A Saumur, terre hippique plus que vélocipédique, le cyclisme n’a pas eu des débuts faciles malgré la création du Véloce-Club de Saumur dès 1878, trois ans seulement après le Véloce-Club d’Angers qui est lui-même un des premiers clubs de l’hexagone. Cependant, les sociétaires ont l’interdiction « de monter [leur] véloce en ville sous peine d’une amende de cinq francs »20, ce qui réduit considérablement leur liberté de circuler et impose des contraintes non négligeables à la société vélocipédique naissante. Il était donc impossible d’organiser des courses dans la ville de Saumur jusqu’à la construction du vélodrome sur la rive gauche de la Loire. Il a été construit en 1894 à l’emplacement de l’actuel boulevard du Maréchal Juin. Avec une longueur totale de 333,33 mètres, dont deux lignes droites de 103 mètres pour 7 mètres de large, la piste en ciment n’a rien à envier aux plus prestigieuses de l’époque. Seuls les virages relevés à 30 degrés semblent assez peu pentus.

 Le cyclisme à Cholet

Cholet est la troisième ville de l’Anjou à développer le sport vélocipédique. Le Véloce-Club d’Angers est invité le 14 juillet 1888 à participer à une manifestation cycliste organisée par la municipalité de Cholet, sur la place Travot. Le succès est au rendez-vous, et le Véloce-Club Choletais (V.C.C.) est créé le 7 octobre de la même année. L’association ne tarde pas à organiser sa première course puisqu’une première compétition sur route a lieu entre Cholet et la Séguinière le 11 novembre 188823.

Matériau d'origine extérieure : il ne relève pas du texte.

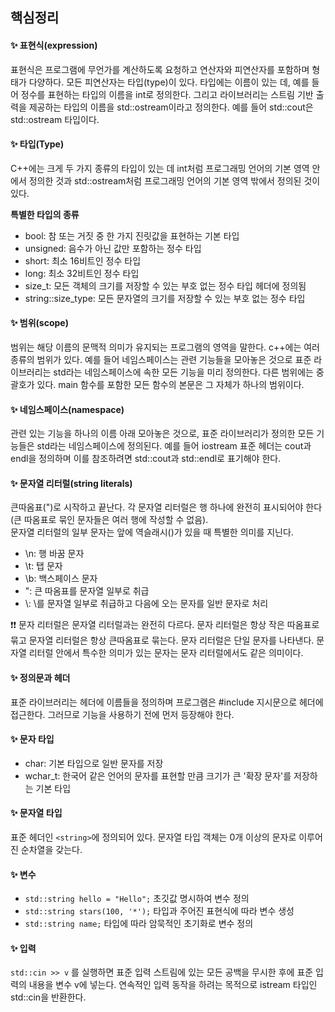 ## **핵심정리**

#### **✨ 표현식(expression)**

표현식은 프로그램에 무언가를 계산하도록 요청하고 연산자와 피연산자를 포함하며 형태가 다양하다. 모든 피연산자는 타입(type)이 있다. 타입에는 이름이 있는 데, 예를 들어 정수를 표현하는 타입의 이름을 int로 정의한다. 그리고 라이브러리는 스트림 기반 출력을 제공하는 타입의 이름을 std::ostream이라고 정의한다. 예를 들어 std::cout은 std::ostream 타입이다.

#### **✨ 타입(Type)**

C++에는 크게 두 가지 종류의 타입이 있는 데 int처럼 프로그래밍 언어의 기본 영역 안에서 정의한 것과 std::ostream처럼 프로그래밍 언어의 기본 영역 밖에서 정의된 것이 있다.

**특별한 타입의 종류**

- bool: 참 또는 거짓 중 한 가지 진릿값을 표현하는 기본 타입
- unsigned: 음수가 아닌 값만 포함하는 정수 타입
- short: 최소 16비트인 정수 타입
- long: 최소 32비트인 정수 타입
- size_t: 모든 객체의 크기를 저장할 수 있는 부호 없는 정수 타입 <cstddef> 헤더에 정의됨
- string::size_type: 모든 문자열의 크기를 저장할 수 있는 부호 없는 정수 타입

#### **✨ 범위(scope)**

범위는 해당 이름의 문맥적 의미가 유지되는 프로그램의 영역을 말한다. c++에는 여러 종류의 범위가 있다. 예를 들어 네임스페이스는 관련 기능들을 모아놓은 것으로 표준 라이브러리는 std라는 네임스페이스에 속한 모든 기능을 미리 정의한다. 다른 범위에는 중괄호가 있다. main 함수를 포함한 모든 함수의 본문은 그 자체가 하나의 범위이다.

#### **✨ 네임스페이스(namespace)**

관련 있는 기능을 하나의 이름 아래 모아놓은 것으로, 표준 라이브러리가 정의한 모든 기능들은 std라는 네임스페이스에 정의된다. 예를 들어 iostream 표준 헤더는 cout과 endl을 정의하며 이를 참조하려면 std::cout과 std::endl로 표기해야 한다.

#### **✨ 문자열 리터럴(string literals)**

큰따옴표(")로 시작하고 끝난다. 각 문자열 리터럴은 행 하나에 완전히 표시되어야 한다 (큰 따옴표로 묶인 문자들은 여러 행에 작성할 수 없음).  
문자열 리터럴의 일부 문자는 앞에 역슬래시(\)가 있을 때 특별한 의미를 지닌다.

- \n: 행 바꿈 문자
- \t: 탭 문자
- \b: 백스페이스 문자
- \": 큰 따옴표를 문자열 일부로 취급
- \\: \를 문자열 일부로 취급하고 다음에 오는 문자를 일반 문자로 처리

❗️❗️ 문자 리터럴은 문자열 리터럴과는 완전히 다르다. 문자 리터럴은 항상 작은 따옴표로 묶고 문자열 리터럴은 항상 큰따옴표로 묶는다. 문자 리터럴은 단일 문자를 나타낸다. 문자열 리터럴 안에서 특수한 의미가 있는 문자는 문자 리터럴에서도 같은 의미이다.

#### **✨ 정의문과 헤더**

표준 라이브러리는 헤더에 이름들을 정의하며 프로그램은 #include 지시문으로 헤더에 접근한다. 그러므로 기능을 사용하기 전에 먼저 등장해야 한다.

#### **✨ 문자 타입**

- char: 기본 타입으로 일반 문자를 저장
- wchar_t: 한국어 같은 언어의 문자를 표현할 만큼 크기가 큰 '확장 문자'를 저장하는 기본 타입

#### **✨ 문자열 타입**

표준 헤더인 `<string>`에 정의되어 있다. 문자열 타입 객체는 0개 이상의 문자로 이루어진 순차열을 갖는다.

#### **✨ 변수**

- `std::string hello = "Hello";` 초깃값 명시하여 변수 정의
- `std::string stars(100, '*');` 타입과 주어진 표현식에 따라 변수 생성
- `std::string name;` 타입에 따라 암묵적인 초기화로 변수 정의

#### **✨ 입력**

`std::cin >> v` 를 실행하면 표준 입력 스트림에 있는 모든 공백을 무시한 후에 표준 입력의 내용을 변수 v에 넣는다. 연속적인 입력 동작을 하려는 목적으로 istream 타입인 std::cin을 반환한다.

 Rappels historiographiques

 Le sport par les sciences sociales et humaines : un intérêt tardif ?

Robert Chapatte, commentateur du tour de France, a prononcé en 1960, lorsque Charles de Gaulle a salué le peloton à Colombey les Deux Eglises, une phrase assez représentative de l’intérêt porté au sport par les chercheurs de l’époque : « Au risque de faire sourire les intellectuels délicats pour lesquels le cyclisme est un sport vulgaire, nous dirons simplement : ‘’ merci monsieur le président ’’. »29
Nous avons présenté l’histoire du sport dans notre mémoire sur le cyclisme associatif à Angers30 comme un champ de recherche récent qui ne s’est développé à part entière qu’à partir des années 1990. Le sport a été l’objet d’études sociologiques à partir des années 1960, en second plan d’abord avant d’être un sujet de thèses dans les années 1970.

 Présentation des sources

La grande majorité des sources présentes dans ce mémoire sont issues des archives départementales de Maine-et-Loire. Ce sont, pour la plupart, des archives associatives ou de presse.
La série M sur l’administration générale du département, abrite la cote 40 M 30 sur les sociétés vélocipédiques de Maine-et-Loire. Nous l’avons déjà en partie étudiée l’année dernière car les documents qui s’y trouvent datent d’entre 1875 et la Seconde Guerre mondiale. Nous y trouvons des déclarations de création d’associations, des règlements, ainsi que des demandes d’autorisation pour des courses vélocipédiques. Ces dernières s’arrêtent en 1927 sans que nous en connaissions la raison.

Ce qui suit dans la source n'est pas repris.